__Instructions to follow__: Report every line from the material that contains the word "label".

__Data for this task__:

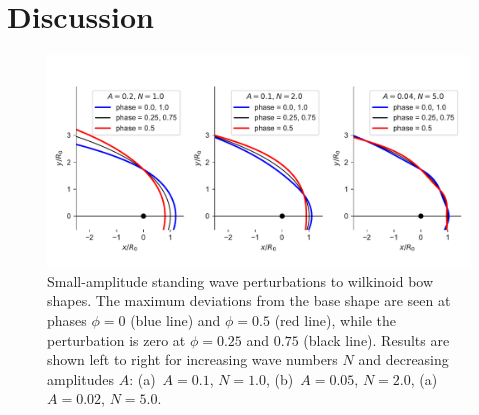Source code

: 
\section{Discussion}
\label{sec:discussion}




\begin{figure}[t!]
  \centering
  \includegraphics[width=\linewidth]{figs/compare_xyprime_wave-wilkinoid}
  \caption{Small-amplitude standing wave perturbations to wilkinoid
    bow shapes.  The maximum deviations from the base shape are seen
    at phases \(\phi = 0\) (blue line) and \(\phi = 0.5\) (red line), while
    the perturbation is zero at \(\phi = 0.25\) and \(0.75\) (black
    line).  Results are shown left to right for increasing wave
    numbers \(N\) and decreasing amplitudes \(A\): (a)~\(A = 0.1\),
    \(N = 1.0\), (b)~\(A = 0.05\), \(N = 2.0\), (a)~\(A = 0.02\),
    \(N = 5.0\).}
  \label{fig:perturb-shapes}
\end{figure}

__Solution__:
\label{sec:discussion}
  \label{fig:perturb-shapes}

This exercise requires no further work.